Descrevendo o tratamento dispensado a muitas pessoas que procuravam assistir ao concerto, o “New York Herald Tribune” de 29 de agosto disse: “… o tráfego foi interrompido por blocos e pranchas de madeira que as pessoas tiravam dos veículos. Os homens foram empurrados à força, enquanto as mulheres fugiram em meio a zombarias e achincalhes. Carros foram esmagados e destroçados com pedras e oito deles foram virados. Eles tiveram que ser removidos com reboques às duas da manhã. "
Somente depois de passadas várias horas de tumulto a polícia chegou para dar a aparência de restaurar a ordem.
Na tarde de domingo, um dia após o assalto, mil e quinhentas pessoas indignadas, residentes locais, reuniram-se na propriedade do dr.

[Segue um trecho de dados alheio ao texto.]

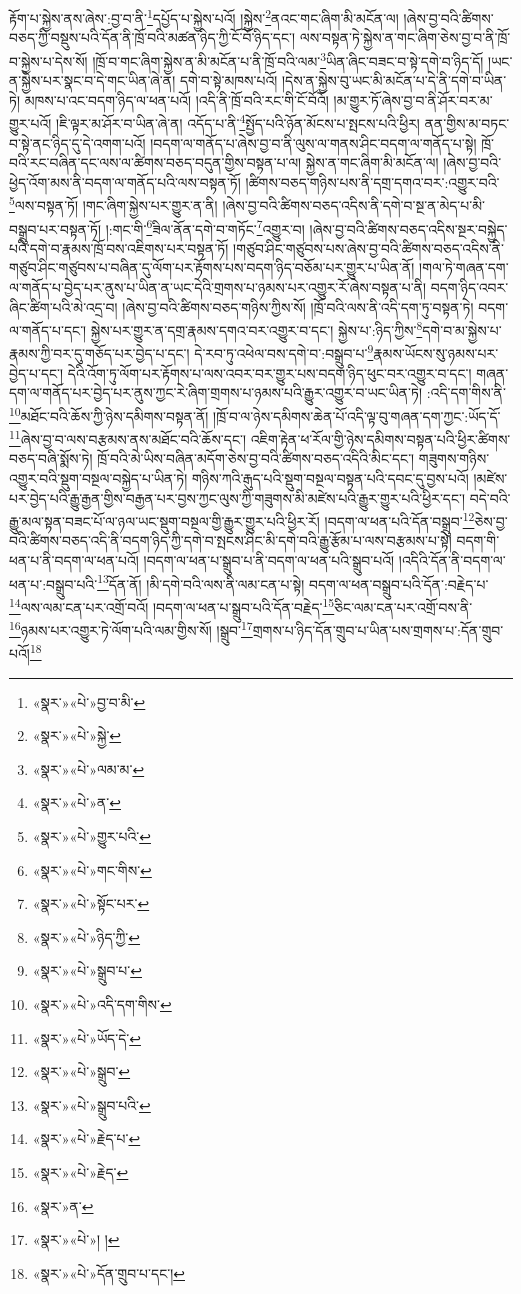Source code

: རྟོག་པ་སྐྱེས་ནས་ཞེས་:བྱ་བ་ནི་\footnote{«སྣར་»«པེ་»བྱ་བ་མི་}དཔྱོད་པ་སྐྱེས་པའོ། །སྐྱེས་\footnote{«སྣར་»«པེ་»སྐྱེ་}ནའང་གང་ཞིག་མི་མངོན་ལ། །ཞེས་བྱ་བའི་ཚིགས་བཅད་ཀྱི་བསྡུས་པའི་དོན་ནི་ཁྲོ་བའི་མཚན་ཉིད་ཀྱི་ངོ་བོ་ཉིད་དང་། ལས་བསྟན་ཏེ་སྐྱེས་ན་གང་ཞིག་ཅེས་བྱ་བ་ནི་ཁྲོ་བ་སྐྱེས་པ་དེས་སོ། །ཁྲོ་བ་གང་ཞིག་སྐྱེས་ན་མི་མངོན་པ་ནི་ཁྲོ་བའི་ལམ་\footnote{«སྣར་»«པེ་»ལམ་མ་}ཡིན་ཞིང་བཟང་བ་སྟེ་དགེ་བ་ཉིད་དོ། །ཡང་ན་སྐྱེས་པར་སྣང་བ་དེ་གང་ཡིན་ཞེ་ན། དགེ་བ་སྟེ་མཁས་པའོ། །དེས་ན་སྐྱེས་བུ་ཡང་མི་མངོན་པ་དེ་ནི་དགེ་བ་ཡིན་ཏེ། མཁས་པ་འང་བདག་ཉིད་ལ་ཕན་པའོ། །འདི་ནི་ཁྲོ་བའི་རང་གི་ངོ་བོའོ། །མ་གྱུར་ཏོ་ཞེས་བྱ་བ་ནི་ཤོར་བར་མ་གྱུར་པའོ། །ཇི་ལྟར་མ་ཤོར་བ་ཡིན་ཞེ་ན། འདོད་པ་ནི་\footnote{«སྣར་»«པེ་»ན་}སྤྱོད་པའི་ཉོན་མོངས་པ་སྤངས་པའི་ཕྱིར། ནན་གྱིས་མ་བཏང་བ་སྟེ་ནང་ཉིད་དུ་དེ་འགག་པའོ། །བདག་ལ་གནོད་པ་ཞེས་བྱ་བ་ནི་ལུས་ལ་གནས་ཤིང་བདག་ལ་གནོད་པ་སྟེ། ཁྲོ་བའི་རང་བཞིན་དང་ལས་ལ་ཚིགས་བཅད་བདུན་གྱིས་བསྟན་པ་ལ། སྐྱེས་ན་གང་ཞིག་མི་མངོན་ལ། །ཞེས་བྱ་བའི་ཕྱེད་འོག་མས་ནི་བདག་ལ་གནོད་པའི་ལས་བསྟན་ཏོ། །ཚིགས་བཅད་གཉིས་པས་ནི་དགྲ་དགའ་བར་:འགྱུར་བའི་\footnote{«སྣར་»«པེ་»གྱུར་པའི་}ལས་བསྟན་ཏོ། །གང་ཞིག་སྐྱེས་པར་གྱུར་ན་ནི། །ཞེས་བྱ་བའི་ཚིགས་བཅད་འདིས་ནི་དགེ་བ་སྔ་ན་མེད་པ་མི་བསྒྲུབ་པར་བསྟན་ཏོ། །:གང་གི་\footnote{«སྣར་»«པེ་»གང་གིས་}ཟིལ་ནོན་དགེ་བ་གཏོང་\footnote{«སྣར་»«པེ་»སྟོང་པར་}འགྱུར་བ། །ཞེས་བྱ་བའི་ཚིགས་བཅད་འདིས་སྔར་བསྐྱེད་པའི་དགེ་བ་རྣམས་ཁྲོ་བས་འཇིགས་པར་བསྟན་ཏོ། །གཙུབ་ཤིང་གཙུབས་པས་ཞེས་བྱ་བའི་ཚིགས་བཅད་འདིས་ནི་གཙུབ་ཤིང་གཙུབས་པ་བཞིན་དུ་ལོག་པར་རྟོགས་པས་བདག་ཉིད་བཅོམ་པར་གྱུར་པ་ཡིན་ནོ། །གལ་ཏེ་གཞན་དག་ལ་གནོད་པ་བྱེད་པར་ནུས་པ་ཡིན་ན་ཡང་དེའི་གྲགས་པ་ཉམས་པར་འགྱུར་རོ་ཞེས་བསྟན་པ་ནི། བདག་ཉིད་འབར་ཞིང་ཚིག་པའི་མེ་འདྲ་བ། །ཞེས་བྱ་བའི་ཚིགས་བཅད་གཉིས་ཀྱིས་སོ། །ཁྲོ་བའི་ལས་ནི་འདི་དག་ཏུ་བསྟན་ཏེ། བདག་ལ་གནོད་པ་དང་། སྐྱེས་པར་གྱུར་ན་དགྲ་རྣམས་དགའ་བར་འགྱུར་བ་དང་། སྐྱེས་པ་:ཉིད་ཀྱིས་\footnote{«སྣར་»«པེ་»ཉིད་ཀྱི་}དགེ་བ་མ་སྐྱེས་པ་རྣམས་ཀྱི་བར་དུ་གཅོད་པར་བྱེད་པ་དང་། དེ་རབ་ཏུ་འཕེལ་བས་དགེ་བ་:བསྒྲུབ་པ་\footnote{«སྣར་»«པེ་»སྒྲུབ་པ་}རྣམས་ཡོངས་སུ་ཉམས་པར་བྱེད་པ་དང་། དེའི་འོག་ཏུ་ལོག་པར་རྟོགས་པ་ལས་འབར་བར་གྱུར་པས་བདག་ཉིད་ཕུང་བར་འགྱུར་བ་དང་། གཞན་དག་ལ་གནོད་པར་བྱེད་པར་ནུས་ཀྱང་རེ་ཞིག་གྲགས་པ་ཉམས་པའི་རྒྱུར་འགྱུར་བ་ཡང་ཡིན་ཏེ། :འདི་དག་གིས་ནི་\footnote{«སྣར་»«པེ་»འདི་དག་གིས་}མཐོང་བའི་ཆོས་ཀྱི་ཉེས་དམིགས་བསྟན་ནོ། །ཁྲོ་བ་ལ་ཉེས་དམིགས་ཆེན་པོ་འདི་ལྟ་བུ་གཞན་དག་ཀྱང་:ཡོད་དོ་\footnote{«སྣར་»«པེ་»ཡོད་དེ་}ཞེས་བྱ་བ་ལས་བརྩམས་ནས་མཐོང་བའི་ཆོས་དང་། འཇིག་རྟེན་ཕ་རོལ་གྱི་ཉེས་དམིགས་བསྟན་པའི་ཕྱིར་ཚིགས་བཅད་བཞི་སྨོས་ཏེ། ཁྲོ་བའི་མེ་ཡིས་བཞིན་མདོག་ཅེས་བྱ་བའི་ཚིགས་བཅད་འདིའི་མིང་དང་། གཟུགས་གཉིས་འགྱུར་བའི་སྡུག་བསྔལ་བསྐྱེད་པ་ཡིན་ཏེ། གཉིས་ཀའི་རྒུད་པའི་སྡུག་བསྔལ་བསྟན་པའི་དབང་དུ་བྱས་པའོ། །མཛེས་པར་བྱེད་པའི་རྒྱུ་རྒྱན་གྱིས་བརྒྱན་པར་བྱས་ཀྱང་ལུས་ཀྱི་གཟུགས་མི་མཛེས་པའི་རྒྱུར་གྱུར་པའི་ཕྱིར་དང་། བདེ་བའི་རྒྱུ་མལ་སྟན་བཟང་པོ་ལ་ཉལ་ཡང་སྡུག་བསྔལ་གྱི་རྒྱུར་གྱུར་པའི་ཕྱིར་རོ། །བདག་ལ་ཕན་པའི་དོན་བསྒྲུབ་\footnote{«སྣར་»«པེ་»སྒྲུབ་}ཅེས་བྱ་བའི་ཚིགས་བཅད་འདི་ནི་བདག་ཉིད་ཀྱི་དགེ་བ་སྤངས་ཤིང་མི་དགེ་བའི་རྒྱུ་རྩོམ་པ་ལས་བརྩམས་པ་སྟེ། བདག་གི་ཕན་པ་ནི་བདག་ལ་ཕན་པའོ། །བདག་ལ་ཕན་པ་སྒྲུབ་པ་ནི་བདག་ལ་ཕན་པའི་སྒྲུབ་པའོ། །འདིའི་དོན་ནི་བདག་ལ་ཕན་པ་:བསྒྲུབ་པའི་\footnote{«སྣར་»«པེ་»སྒྲུབ་པའི་}དོན་ནོ། །མི་དགེ་བའི་ལས་ནི་ལམ་ངན་པ་སྟེ། བདག་ལ་ཕན་བསྒྲུབ་པའི་དོན་:བརྗེད་པ་\footnote{«སྣར་»«པེ་»རྗེད་པ་}ལས་ལམ་ངན་པར་འགྲོ་བའོ། །བདག་ལ་ཕན་པ་སྒྲུབ་པའི་དོན་བརྗེད་\footnote{«སྣར་»«པེ་»རྗེད་}ཅིང་ལམ་ངན་པར་འགྲོ་བས་ནི་\footnote{«སྣར་»ན་}ཉམས་པར་འགྱུར་ཏེ་ལོག་པའི་ལམ་གྱིས་སོ། །སྒྲུབ་\footnote{«སྣར་»«པེ་»། །}གྲགས་པ་ཉིད་དོན་གྲུབ་པ་ཡིན་པས་གྲགས་པ་:དོན་གྲུབ་པའོ།\footnote{«སྣར་»«པེ་»དོན་གྲུབ་པ་དང་།}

Samuel Rosen, em Katonah. Lá eles formaram o “Comitê para a Lei e para a Ordem” de Westchester e decidiram por unanimidade enviar um segundo convite a Paul Robeson para cantar em Peekskill. "Nós nos recusamos a abandonar qualquer parte dos EUA ao massacre organizado", disse o Comitê, "nossas liberdades e direitos civis estão sendo restritos."
Na noite de terça-feira, 8.000 pessoas lotaram o Golden Gate Hall no Harlem para protestar contra a violência em Peekskill. Dirigindo-se aos participantes da reunião, Paul Robeson anunciou que cantaria novamente em Westchester.
O novo show foi agendado para domingo, 7 de setembro, no Hollow Brook Country Club.
Em Peekskill, a tensão aumentava à medida que o dia marcado se aproximava. Organizações locais convocaram uma gigantesca marcha de protesto do lado de fora da sala de concerto. Faixas e pôsteres apareceram por toda a cidade com o slogan: "Levante-se América, Peekskill já o fez." Cartazes foram afixados em carros e ônibus com o slogan: “Comunismo é traição; por trás do comunismo estão os judeus. Portanto, pela pátria e contra os judeus!" O “Daily Compass” anunciou que os turistas de uma colônia de férias vizinha se sentiram tão ameaçados que os homens organizaram turnos para se proteger contra o ataque.
Na véspera do concerto, homens discutiam em bares e bilhares de Peekskill, elogiando abertamente o trabalho que iriam fazer contra "os comunistas, negros e judeus".
A pedido do “Comitê de Lei e Ordem” de Westchester, o governador Thomas Dewey convocou a Polícia Estadual de Peekskill para o dia marcado.
Para garantir proteção ao público, os organizadores do show mobilizaram um corpo de 2.500 veteranos antifascistas. Sob o comando de Leon Strauss, vice-presidente da União Internacional de Trabalhadores de Curtumes, Oficial da Reserva, esses veteranos chegaram ao Hollow Brook Club antes do amanhecer. Parados ombro a ombro, eles formaram a guarda de defesa, circundando completamente o parque.
À tarde, os que compareceram ao concerto, inclusive famílias com cestas de piquenique, começaram a ocupar seus lugares. Aproximando-se da entrada, eles passavam entre as filas de centenas de policiais que continham uma multidão de manifestantes gritando insultos. Alguns gritavam: "Amigos de negros, de comunistas ... estão entrando, mas não sairão ...".